The Veil Page 45

“Thank you for your help tonight. But maybe next time you could just knock on the door instead of breaking in?”

One corner of his lip curled. “The door was unlocked.”

“So you say.”

“I do say.” He crossed his arms, his muscles cording with the movement.

I nodded. Silence fell, and it fell awkwardly. I had no idea what to say or do.

“Well,” I said, breaking through the quiet when I couldn’t stand it anymore. “Good night, Liam Quinn.”

He looked at me, blinked those long lashes. “Good night, Claire Connolly.”

One last look, one last sweep of coal over cobalt, and as dawn broke over New Orleans he turned and began the walk back down Royal, back toward the prison at the other end of the street.

It had been an important night. A night that I knew would change everything.

I was no longer on the outside of magic—pretending to be just the same as everyone else. I’d stepped across the line. I wasn’t yet sure how far I’d stepped, but I was certain I’d find out soon enough.

I thought of Liam’s steel-eyed stare, the straight jaw and broad shoulders, the relaxed smile he’d shared only with Eleanor, and wondered what he thought about as he walked through the breaking dawn. I wondered if the night had been important to him, too.

I turned back to the door, unlocked it, and pushed it slowly open. Just in case, I stood quietly in the threshold darkness for a moment, ears straining for Containment agents in wait, or wraiths looking for their next battle.

But the store was wonderfully, gloriously silent.

I locked the door, grabbed the go bag, and trudged up the steps to the second floor, where I tucked it back into the armoire.

I made it to the third floor just as a rectangle of sunlight began to creep across the floor. Today was Sunday, so the store wouldn’t open until noon. Unfortunately, Sundays were also convoy days, so I’d have to sign and unpack boxes earlier than that.

I’d probably end up looking like I hadn’t slept a wink. But since War Night meant most of the people left in New Orleans wouldn’t have slept much, at least I wouldn’t have to explain anything.

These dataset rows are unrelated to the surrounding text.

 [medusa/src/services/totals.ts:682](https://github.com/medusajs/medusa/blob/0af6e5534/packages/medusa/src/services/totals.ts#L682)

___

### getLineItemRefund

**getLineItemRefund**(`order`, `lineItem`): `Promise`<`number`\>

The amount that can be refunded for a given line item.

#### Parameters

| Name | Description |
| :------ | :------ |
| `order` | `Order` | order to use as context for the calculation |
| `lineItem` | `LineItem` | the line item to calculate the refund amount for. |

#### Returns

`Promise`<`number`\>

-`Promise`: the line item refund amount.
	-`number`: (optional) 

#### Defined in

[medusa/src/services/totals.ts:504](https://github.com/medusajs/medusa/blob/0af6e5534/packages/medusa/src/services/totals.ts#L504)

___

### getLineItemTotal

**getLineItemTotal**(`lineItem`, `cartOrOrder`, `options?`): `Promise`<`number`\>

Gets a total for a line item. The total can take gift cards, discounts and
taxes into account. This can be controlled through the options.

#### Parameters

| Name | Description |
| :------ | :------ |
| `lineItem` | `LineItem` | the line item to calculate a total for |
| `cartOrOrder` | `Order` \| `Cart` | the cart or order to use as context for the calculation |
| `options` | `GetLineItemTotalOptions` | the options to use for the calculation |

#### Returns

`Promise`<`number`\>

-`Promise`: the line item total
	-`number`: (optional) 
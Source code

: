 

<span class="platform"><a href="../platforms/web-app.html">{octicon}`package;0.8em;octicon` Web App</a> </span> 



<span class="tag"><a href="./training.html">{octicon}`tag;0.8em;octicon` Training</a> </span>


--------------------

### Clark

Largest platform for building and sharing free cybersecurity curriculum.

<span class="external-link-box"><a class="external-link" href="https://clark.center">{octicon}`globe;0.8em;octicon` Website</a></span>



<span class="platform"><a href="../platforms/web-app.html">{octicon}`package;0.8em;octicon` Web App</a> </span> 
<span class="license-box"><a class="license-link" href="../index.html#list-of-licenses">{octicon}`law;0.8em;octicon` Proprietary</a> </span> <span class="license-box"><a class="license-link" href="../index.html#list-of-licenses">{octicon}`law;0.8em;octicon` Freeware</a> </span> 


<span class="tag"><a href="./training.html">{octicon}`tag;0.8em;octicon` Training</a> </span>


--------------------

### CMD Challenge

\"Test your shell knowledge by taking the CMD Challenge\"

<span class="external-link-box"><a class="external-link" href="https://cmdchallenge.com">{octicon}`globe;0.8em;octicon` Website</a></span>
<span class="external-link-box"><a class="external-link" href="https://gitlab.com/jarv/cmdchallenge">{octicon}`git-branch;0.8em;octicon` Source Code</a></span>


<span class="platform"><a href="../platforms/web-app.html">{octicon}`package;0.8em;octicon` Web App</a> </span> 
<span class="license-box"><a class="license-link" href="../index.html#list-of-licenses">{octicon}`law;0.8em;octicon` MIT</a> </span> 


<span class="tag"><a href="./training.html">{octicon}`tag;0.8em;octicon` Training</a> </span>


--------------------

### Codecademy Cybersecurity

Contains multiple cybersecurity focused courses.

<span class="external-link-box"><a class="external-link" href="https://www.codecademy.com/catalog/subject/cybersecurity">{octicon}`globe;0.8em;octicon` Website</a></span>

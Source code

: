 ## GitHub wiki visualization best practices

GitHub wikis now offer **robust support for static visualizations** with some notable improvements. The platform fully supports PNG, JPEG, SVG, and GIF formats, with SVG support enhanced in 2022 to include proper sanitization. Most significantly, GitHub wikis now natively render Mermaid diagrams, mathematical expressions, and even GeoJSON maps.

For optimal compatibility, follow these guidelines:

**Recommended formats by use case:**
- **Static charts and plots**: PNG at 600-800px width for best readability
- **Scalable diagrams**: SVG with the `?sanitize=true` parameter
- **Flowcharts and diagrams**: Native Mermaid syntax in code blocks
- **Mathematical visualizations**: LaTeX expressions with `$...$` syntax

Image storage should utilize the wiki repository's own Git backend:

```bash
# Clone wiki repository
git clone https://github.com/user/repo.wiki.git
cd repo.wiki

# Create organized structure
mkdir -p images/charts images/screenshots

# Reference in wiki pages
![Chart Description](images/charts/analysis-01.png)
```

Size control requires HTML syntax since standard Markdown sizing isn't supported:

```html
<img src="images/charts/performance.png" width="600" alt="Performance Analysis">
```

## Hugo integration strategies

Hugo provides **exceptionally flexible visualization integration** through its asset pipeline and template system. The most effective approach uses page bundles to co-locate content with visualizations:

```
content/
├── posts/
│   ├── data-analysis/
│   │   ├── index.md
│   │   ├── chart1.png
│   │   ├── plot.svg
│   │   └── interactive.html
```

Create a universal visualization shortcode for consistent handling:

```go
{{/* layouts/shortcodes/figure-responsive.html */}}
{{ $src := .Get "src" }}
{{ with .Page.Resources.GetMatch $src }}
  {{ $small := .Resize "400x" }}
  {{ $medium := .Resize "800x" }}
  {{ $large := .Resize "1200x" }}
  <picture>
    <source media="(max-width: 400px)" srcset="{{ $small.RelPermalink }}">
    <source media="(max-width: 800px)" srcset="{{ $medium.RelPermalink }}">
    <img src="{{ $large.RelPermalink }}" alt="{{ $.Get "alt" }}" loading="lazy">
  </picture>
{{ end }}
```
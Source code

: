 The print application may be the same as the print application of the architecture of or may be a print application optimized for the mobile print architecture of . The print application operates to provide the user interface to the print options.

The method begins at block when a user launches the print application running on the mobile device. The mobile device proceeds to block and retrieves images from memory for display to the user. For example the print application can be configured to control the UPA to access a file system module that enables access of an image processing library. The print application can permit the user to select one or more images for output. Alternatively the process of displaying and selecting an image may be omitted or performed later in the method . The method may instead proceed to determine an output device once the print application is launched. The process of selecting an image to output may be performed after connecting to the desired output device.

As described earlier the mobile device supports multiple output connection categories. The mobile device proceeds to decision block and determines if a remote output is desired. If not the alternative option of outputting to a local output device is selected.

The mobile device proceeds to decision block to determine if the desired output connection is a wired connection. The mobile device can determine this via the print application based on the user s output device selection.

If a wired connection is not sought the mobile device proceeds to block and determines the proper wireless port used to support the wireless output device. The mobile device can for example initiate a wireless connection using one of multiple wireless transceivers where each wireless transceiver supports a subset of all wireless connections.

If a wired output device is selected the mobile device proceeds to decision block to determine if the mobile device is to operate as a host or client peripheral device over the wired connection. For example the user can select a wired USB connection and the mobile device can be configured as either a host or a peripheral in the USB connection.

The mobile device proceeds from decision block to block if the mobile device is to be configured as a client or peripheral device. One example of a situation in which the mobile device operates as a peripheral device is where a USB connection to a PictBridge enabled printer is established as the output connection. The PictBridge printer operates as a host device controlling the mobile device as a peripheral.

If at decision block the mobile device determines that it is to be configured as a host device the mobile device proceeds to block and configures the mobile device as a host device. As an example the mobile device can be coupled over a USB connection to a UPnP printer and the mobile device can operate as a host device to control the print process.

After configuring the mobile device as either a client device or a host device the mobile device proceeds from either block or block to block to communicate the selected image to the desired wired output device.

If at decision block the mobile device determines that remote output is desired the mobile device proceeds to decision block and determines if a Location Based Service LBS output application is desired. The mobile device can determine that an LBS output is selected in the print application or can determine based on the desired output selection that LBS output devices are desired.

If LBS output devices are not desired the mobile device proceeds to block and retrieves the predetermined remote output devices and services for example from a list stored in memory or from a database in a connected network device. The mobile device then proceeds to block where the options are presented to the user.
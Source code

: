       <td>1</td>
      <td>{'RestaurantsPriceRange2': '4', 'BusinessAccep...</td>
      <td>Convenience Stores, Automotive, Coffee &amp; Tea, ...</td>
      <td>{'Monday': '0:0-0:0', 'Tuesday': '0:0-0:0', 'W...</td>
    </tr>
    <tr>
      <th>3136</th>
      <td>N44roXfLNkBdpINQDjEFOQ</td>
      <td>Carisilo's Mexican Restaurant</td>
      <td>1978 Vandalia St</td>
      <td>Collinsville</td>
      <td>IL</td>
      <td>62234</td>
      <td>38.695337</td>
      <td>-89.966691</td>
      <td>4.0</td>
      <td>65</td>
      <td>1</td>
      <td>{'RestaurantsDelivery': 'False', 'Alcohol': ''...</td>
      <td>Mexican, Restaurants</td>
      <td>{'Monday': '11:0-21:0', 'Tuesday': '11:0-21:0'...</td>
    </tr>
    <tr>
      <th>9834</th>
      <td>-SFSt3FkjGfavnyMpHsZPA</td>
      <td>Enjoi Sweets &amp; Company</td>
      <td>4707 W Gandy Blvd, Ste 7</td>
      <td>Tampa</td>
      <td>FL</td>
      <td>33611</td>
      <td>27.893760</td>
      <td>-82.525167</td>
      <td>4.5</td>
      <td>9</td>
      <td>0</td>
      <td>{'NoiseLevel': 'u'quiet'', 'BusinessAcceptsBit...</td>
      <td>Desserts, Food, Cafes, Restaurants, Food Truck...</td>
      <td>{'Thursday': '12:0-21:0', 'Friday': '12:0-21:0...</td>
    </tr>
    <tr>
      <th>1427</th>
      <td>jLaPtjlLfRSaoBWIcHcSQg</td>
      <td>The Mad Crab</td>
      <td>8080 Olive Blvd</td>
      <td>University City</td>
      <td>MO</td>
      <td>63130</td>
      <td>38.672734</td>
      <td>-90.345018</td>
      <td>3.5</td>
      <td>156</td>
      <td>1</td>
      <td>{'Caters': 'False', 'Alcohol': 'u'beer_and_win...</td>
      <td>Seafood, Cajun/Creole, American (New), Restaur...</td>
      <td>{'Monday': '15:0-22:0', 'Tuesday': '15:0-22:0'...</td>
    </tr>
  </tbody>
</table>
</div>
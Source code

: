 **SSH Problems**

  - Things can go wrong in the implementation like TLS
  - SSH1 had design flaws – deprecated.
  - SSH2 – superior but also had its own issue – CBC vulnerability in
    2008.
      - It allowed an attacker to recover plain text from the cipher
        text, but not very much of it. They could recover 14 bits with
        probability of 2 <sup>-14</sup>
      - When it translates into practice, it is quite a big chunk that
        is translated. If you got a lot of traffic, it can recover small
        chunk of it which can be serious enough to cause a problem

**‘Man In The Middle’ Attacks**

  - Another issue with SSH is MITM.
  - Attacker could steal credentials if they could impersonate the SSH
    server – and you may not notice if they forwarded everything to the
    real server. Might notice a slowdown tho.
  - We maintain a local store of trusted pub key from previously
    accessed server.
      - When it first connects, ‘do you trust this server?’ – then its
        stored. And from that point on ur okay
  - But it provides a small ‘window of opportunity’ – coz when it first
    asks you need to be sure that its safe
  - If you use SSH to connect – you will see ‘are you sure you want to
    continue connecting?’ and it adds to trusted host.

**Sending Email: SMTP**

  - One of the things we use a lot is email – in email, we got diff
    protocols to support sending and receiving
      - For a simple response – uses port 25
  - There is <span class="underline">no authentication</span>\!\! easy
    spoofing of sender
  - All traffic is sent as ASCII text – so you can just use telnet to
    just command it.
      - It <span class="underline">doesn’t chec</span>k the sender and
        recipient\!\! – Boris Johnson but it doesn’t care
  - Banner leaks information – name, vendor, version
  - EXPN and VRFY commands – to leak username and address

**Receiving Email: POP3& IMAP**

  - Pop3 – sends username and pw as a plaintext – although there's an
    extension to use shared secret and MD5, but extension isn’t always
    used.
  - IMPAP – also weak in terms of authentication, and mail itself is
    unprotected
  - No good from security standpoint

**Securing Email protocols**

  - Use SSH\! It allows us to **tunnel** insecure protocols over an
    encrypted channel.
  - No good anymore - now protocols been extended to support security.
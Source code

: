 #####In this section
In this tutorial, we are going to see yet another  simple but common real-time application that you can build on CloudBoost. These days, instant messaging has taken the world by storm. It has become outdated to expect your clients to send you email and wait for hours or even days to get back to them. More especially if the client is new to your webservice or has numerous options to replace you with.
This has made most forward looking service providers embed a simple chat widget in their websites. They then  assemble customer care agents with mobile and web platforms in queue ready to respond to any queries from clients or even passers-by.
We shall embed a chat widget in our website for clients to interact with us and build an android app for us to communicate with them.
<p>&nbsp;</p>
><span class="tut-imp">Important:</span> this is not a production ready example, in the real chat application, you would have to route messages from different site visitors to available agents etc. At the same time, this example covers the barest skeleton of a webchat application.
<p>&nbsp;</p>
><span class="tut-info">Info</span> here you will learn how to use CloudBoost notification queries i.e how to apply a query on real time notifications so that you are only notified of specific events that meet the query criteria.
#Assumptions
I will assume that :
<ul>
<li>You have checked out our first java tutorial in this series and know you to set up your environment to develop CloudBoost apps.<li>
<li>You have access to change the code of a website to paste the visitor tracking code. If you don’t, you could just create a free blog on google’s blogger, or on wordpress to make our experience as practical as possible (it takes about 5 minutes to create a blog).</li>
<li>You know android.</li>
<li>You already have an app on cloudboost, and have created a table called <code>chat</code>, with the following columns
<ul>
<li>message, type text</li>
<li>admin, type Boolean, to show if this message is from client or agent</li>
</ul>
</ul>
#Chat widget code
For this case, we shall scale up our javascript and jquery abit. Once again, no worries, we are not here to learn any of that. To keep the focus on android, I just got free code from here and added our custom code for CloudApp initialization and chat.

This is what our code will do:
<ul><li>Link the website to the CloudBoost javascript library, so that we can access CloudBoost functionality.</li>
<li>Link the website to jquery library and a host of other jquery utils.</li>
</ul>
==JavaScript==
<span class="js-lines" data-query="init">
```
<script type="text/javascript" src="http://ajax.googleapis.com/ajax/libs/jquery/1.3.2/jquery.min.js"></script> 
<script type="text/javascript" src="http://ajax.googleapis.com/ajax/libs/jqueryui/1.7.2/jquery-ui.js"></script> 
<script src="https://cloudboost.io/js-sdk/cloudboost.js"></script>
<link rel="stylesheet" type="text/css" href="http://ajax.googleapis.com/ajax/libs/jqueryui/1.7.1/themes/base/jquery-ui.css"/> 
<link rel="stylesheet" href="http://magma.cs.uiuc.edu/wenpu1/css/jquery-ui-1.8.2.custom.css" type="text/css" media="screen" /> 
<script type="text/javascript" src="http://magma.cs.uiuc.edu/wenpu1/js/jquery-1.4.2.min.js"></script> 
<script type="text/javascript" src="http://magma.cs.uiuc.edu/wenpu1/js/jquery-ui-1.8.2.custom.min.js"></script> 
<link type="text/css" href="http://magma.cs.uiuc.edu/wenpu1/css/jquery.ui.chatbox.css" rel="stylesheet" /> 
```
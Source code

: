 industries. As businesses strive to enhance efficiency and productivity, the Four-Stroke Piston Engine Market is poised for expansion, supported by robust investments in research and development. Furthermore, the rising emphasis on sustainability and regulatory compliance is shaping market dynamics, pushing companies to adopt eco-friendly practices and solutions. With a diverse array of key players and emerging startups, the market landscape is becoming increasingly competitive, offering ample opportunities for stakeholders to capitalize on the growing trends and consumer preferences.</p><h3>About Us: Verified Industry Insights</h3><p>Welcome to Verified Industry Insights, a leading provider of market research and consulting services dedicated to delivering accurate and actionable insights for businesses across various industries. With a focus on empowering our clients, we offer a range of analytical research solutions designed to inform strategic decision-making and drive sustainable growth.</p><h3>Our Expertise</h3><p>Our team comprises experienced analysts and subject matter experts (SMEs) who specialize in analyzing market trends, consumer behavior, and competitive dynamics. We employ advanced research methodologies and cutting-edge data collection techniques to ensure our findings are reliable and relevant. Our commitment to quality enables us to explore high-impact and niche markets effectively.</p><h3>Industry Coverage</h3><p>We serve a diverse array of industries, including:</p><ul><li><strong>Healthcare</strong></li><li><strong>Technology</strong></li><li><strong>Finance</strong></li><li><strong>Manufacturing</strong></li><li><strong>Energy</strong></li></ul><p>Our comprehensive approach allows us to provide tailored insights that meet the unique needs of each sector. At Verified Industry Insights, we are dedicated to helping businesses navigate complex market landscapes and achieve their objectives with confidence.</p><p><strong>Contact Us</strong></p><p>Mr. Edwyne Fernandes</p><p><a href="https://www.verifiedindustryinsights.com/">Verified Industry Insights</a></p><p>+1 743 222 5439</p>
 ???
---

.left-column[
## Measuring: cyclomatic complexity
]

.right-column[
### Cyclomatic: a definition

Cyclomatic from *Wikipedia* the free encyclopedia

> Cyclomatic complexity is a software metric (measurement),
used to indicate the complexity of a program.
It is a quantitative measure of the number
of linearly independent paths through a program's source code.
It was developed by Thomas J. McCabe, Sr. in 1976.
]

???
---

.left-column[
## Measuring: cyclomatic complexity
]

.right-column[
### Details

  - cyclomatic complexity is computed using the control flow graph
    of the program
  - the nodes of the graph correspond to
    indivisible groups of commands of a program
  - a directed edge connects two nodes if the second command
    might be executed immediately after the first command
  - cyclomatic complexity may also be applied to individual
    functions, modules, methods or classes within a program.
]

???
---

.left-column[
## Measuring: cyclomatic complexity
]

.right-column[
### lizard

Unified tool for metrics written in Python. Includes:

The third-floor apartment was a studio, with old oak floors and brick walls, the bathroom in the middle, floor-to-ceiling windows on both ends. The front windows opened to a balcony that faced Royal; the back opened to the courtyard behind the building.

I’d kept the furniture simple: a tufted daybed with tall wooden ends, an armoire, a chest of drawers, an oak table and chairs. I’d put candles and hurricane lamps on the window ledge near my bed, stood a ten-foot-tall antique mirror along one wall in front of an antique rug that had been worn as soft as silk.

In times like these, I was living in luxury.

The apartment was stuffy. Night hadn’t managed to burn off the heat of the day before, but I was too tired to care. I pulled off my clothes, slid into a nightgown, and fell face-first onto the bed.

I was asleep in an instant.

CHAPTER EIGHT

My wake-up call came too quickly, and with a slap of sound. The War Night cleanup crew was brushing paper flowers and Drink cups off the streets by ten a.m.

Thankfully, that was two hours later than usual. But they were singing, and not very well, and the sound rumbled through the old windows.

I wasn’t a morning person on the best of days, and today I was exhausted all the way around.

“Damn it,” I murmured, and pulled the quilt over my head. I was just drifting back to sleep when Gunnar’s voice echoed up the stairs.

“Claire? Are you up there?”

I damned myself for giving him an emergency key. “Go away. I need my beauty sleep.”